Caching

Cache eviction

LRU, LFU, TTL, ARC and what each costs.

A cache has finite memory. Eventually it fills up, and the next write has to throw something out. The eviction policy decides who gets evicted. Pick the wrong policy for your access pattern and your hit rate falls off a cliff, even though the cache is the same size and the workload is the same. The good news: most production caches use one of three policies, and picking between them is about the shape of your reads, not about which one is “best.”

The setup

flowchart LR
    APP(["Application"]):::client
    C[("Cache<br/>limited capacity")]:::infra
    DB[("Database")]:::store

    APP -->|"GET key"| C
    C -->|"miss"| APP
    APP -->|"SELECT"| DB
    DB -->|"row"| APP
    APP -->|"SET key,<br/>evict if full"| C

    classDef client fill:#dbeafe,stroke:#1e40af,color:#1e3a8a,stroke-width:1.5px
    classDef infra fill:#fef3c7,stroke:#a16207,color:#713f12,stroke-width:1.5px
    classDef store fill:#e9d5ff,stroke:#7e22ce,color:#581c87,stroke-width:1.5px

Every SET on a full cache forces a choice: which existing key has to leave so the new one can fit? Different policies pick differently.

LRU — Least Recently Used

Evict the entry that has gone the longest without being read. The intuition: if it has not been used recently, it probably will not be used soon.

flowchart TB
    subgraph BEFORE["Cache (LRU, capacity 4) — newest on the right"]
        direction LR
        B1[("A<br/>oldest")]:::store
        B2[("B")]:::store
        B3[("C")]:::store
        B4[("D<br/>newest")]:::store
    end

    BEFORE --> ADD["Insert E"]:::infra

    subgraph AFTER["After insert"]
        direction LR
        N1[("B<br/>oldest")]:::store
        N2[("C")]:::store
        N3[("D")]:::store
        N4[("E<br/>newest")]:::store
        EV[("A evicted")]:::dead
    end

    classDef store fill:#e9d5ff,stroke:#7e22ce,color:#581c87,stroke-width:1.5px
    classDef dead fill:#fecaca,stroke:#b91c1c,color:#7f1d1d,stroke-width:1.5px
    classDef infra fill:#fef3c7,stroke:#a16207,color:#713f12,stroke-width:1.5px

If you then read B, it moves to the newest position. Reads “promote” entries; only the truly idle ones drift to the front of the eviction queue.

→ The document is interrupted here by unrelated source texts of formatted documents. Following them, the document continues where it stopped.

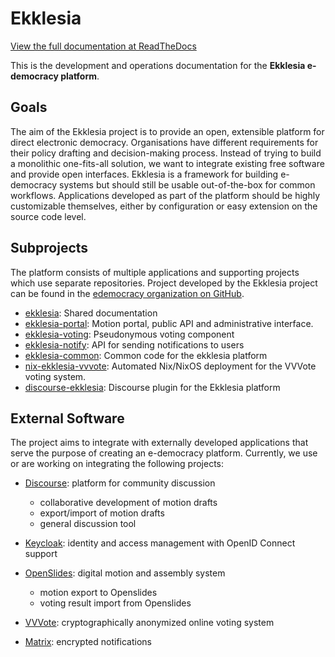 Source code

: # Ekklesia

[View the full documentation at ReadTheDocs](https://ekklesia.readthedocs.org)

This is the development and operations documentation for the **Ekklesia e-democracy platform**.

## Goals

The aim of the Ekklesia project is to provide an open, extensible platform for
direct electronic democracy. Organisations have different requirements
for their policy drafting and decision-making process. Instead of trying
to build a monolithic one-fits-all solution, we want to integrate
existing free software and provide open interfaces. Ekklesia is a
framework for building e-democracy systems but should still be usable
out-of-the-box for common workflows. Applications developed as part of
the platform should be highly customizable themselves, either by
configuration or easy extension on the source code level.

## Subprojects

The platform consists of multiple applications and supporting projects which use
separate repositories. Project developed by the Ekklesia project can be found in the
[edemocracy organization on GitHub](https://github.com/edemocracy).

- [ekklesia](https://github.com/edemocracy/ekklesia):
  Shared documentation
- [ekklesia-portal](https://github.com/edemocracy/ekklesia-portal):
  Motion portal, public API and administrative interface.
- [ekklesia-voting](https://github.com/edemocracy/ekklesia-voting):
  Pseudonymous voting component
- [ekklesia-notify](https://github.com/edemocracy/ekklesia-notify):
  API for sending notifications to users
- [ekklesia-common](https://github.com/edemocracy/ekklesia-common):
  Common code for the ekklesia platform
- [nix-ekklesia-vvvote](https://github.com/edemocracy/nix-ekklesia-vvvote):
  Automated Nix/NixOS deployment for the VVVote voting system.
- [discourse-ekklesia](https://github.com/edemocracy/discourse-ekklesia):
  Discourse plugin for the Ekklesia platform

## External Software

The project aims to integrate with externally developed applications
that serve the purpose of creating an e-democracy platform. Currently, we
use or are working on integrating the following projects:

- [Discourse](https://discourse.org): platform for community
  discussion

  - collaborative development of motion drafts
  - export/import of motion drafts
  - general discussion tool

- [Keycloak](https://keycloak.org): identity and access management
  with OpenID Connect support

- [OpenSlides](https://openslides.org): digital motion and assembly
  system

  - motion export to Openslides
  - voting result import from Openslides

- [VVVote](https://github.com/vvvote/vvvote): cryptographically
  anonymized online voting system

- [Matrix](https://matrix.org): encrypted notifications
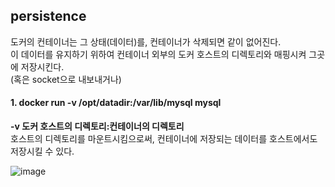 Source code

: 

## persistence  

도커의 컨테이너는 그 상태(데이터)를, 컨테이너가 삭제되면 같이 없어진다.  
이 데이터를 유지하기 위하여 컨테이너 외부의 도커 호스트의 디렉토리와 매핑시켜 그곳에 저장시킨다.  
(혹은 socket으로 내보내거나)  

#### 1. docker run -v /opt/datadir:/var/lib/mysql mysql  

**-v 도커 호스트의 디렉토리:컨테이너의 디렉토리**  
호스트의 디렉토리를 마운트시킴으로써, 컨테이너에 저장되는 데이터를 호스트에서도 저장시킬 수 있다.  


![image](https://user-images.githubusercontent.com/62331555/80017513-a9eb5f80-850f-11ea-85d3-0a3c48dd5a87.png)  



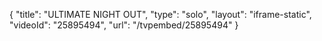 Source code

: {
    "title": "ULTIMATE NIGHT OUT",
    "type": "solo",
    "layout": "iframe-static",
    "videoId": "25895494",
    "url": "\/tvpembed\/25895494"
}
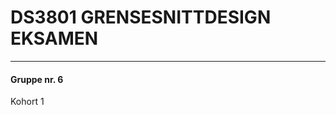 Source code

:# DS3801 GRENSESNITTDESIGN EKSAMEN
---------------------------------------------------

#### Gruppe nr. 6
Kohort 1

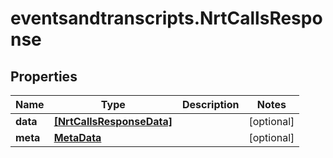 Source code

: # eventsandtranscripts.NrtCallsResponse

## Properties

Name | Type | Description | Notes
------------ | ------------- | ------------- | -------------
**data** | [**[NrtCallsResponseData]**](NrtCallsResponseData.md) |  | [optional] 
**meta** | [**MetaData**](MetaData.md) |  | [optional]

Strength. Works well when the recently-read set predicts the soon-to-be-read set. Most workloads with temporal locality.

Weakness. A one-time scan of millions of cold rows evicts everything useful. This is called cache pollution, and it ruins LRU caches in front of analytics queries.

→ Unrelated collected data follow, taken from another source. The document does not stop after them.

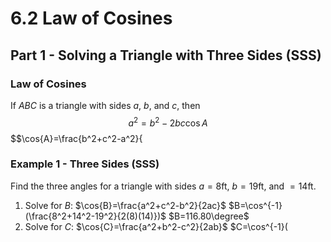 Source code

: # 6.2 Law of Cosines
## Part 1 - Solving a Triangle with Three Sides (SSS)

### Law of Cosines
If $ABC$ is a triangle with sides $a$, $b$, and $c$, then
$$a^2=b^2-2bc\cos{A}$$
$$\cos{A}=\frac{b^2+c^2-a^2}{

### Example 1 - Three Sides (SSS)
Find the three angles for a triangle with sides $a=8$ft, $b=19$ft, and $=14$ft.
1. Solve for $B$: $\cos{B}=\frac{a^2+c^2-b^2}{2ac}$
$B=\cos^{-1}(\frac{8^2+14^2-19^2}{2(8)(14)})$
$B=116.80\degree$
2. Solve for $C$: $\cos{C}=\frac{a^2+b^2-c^2}{2ab}$
$C=\cos^{-1}(

<!--stackedit_data:
eyJoaXN0b3J5IjpbLTM1MDEwNzg0OF19
-->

LFU — Least Frequently Used

Evict the entry with the lowest read count. The intuition: keep the things many people ask about, even if any one of them was read a while ago.

flowchart TB
    subgraph BEFORE["Cache (LFU, capacity 4) — counts"]
        direction LR
        B1[("A — 47 reads")]:::store
        B2[("B — 23 reads")]:::store
        B3[("C — 3 reads<br/>lowest")]:::store
        B4[("D — 18 reads")]:::store
    end

    BEFORE --> ADD["Insert E"]:::infra

    subgraph AFTER["After insert"]
        direction LR
        N1[("A — 47")]:::store
        N2[("B — 23")]:::store
        N3[("D — 18")]:::store
        N4[("E — 1")]:::store
        EV[("C evicted<br/>only 3 reads")]:::dead
    end

    classDef store fill:#e9d5ff,stroke:#7e22ce,color:#581c87,stroke-width:1.5px
    classDef dead fill:#fecaca,stroke:#b91c1c,color:#7f1d1d,stroke-width:1.5px
    classDef infra fill:#fef3c7,stroke:#a16207,color:#713f12,stroke-width:1.5px

Strength. Holds onto truly popular items even during a flood of one-off reads. Resistant to scan pollution.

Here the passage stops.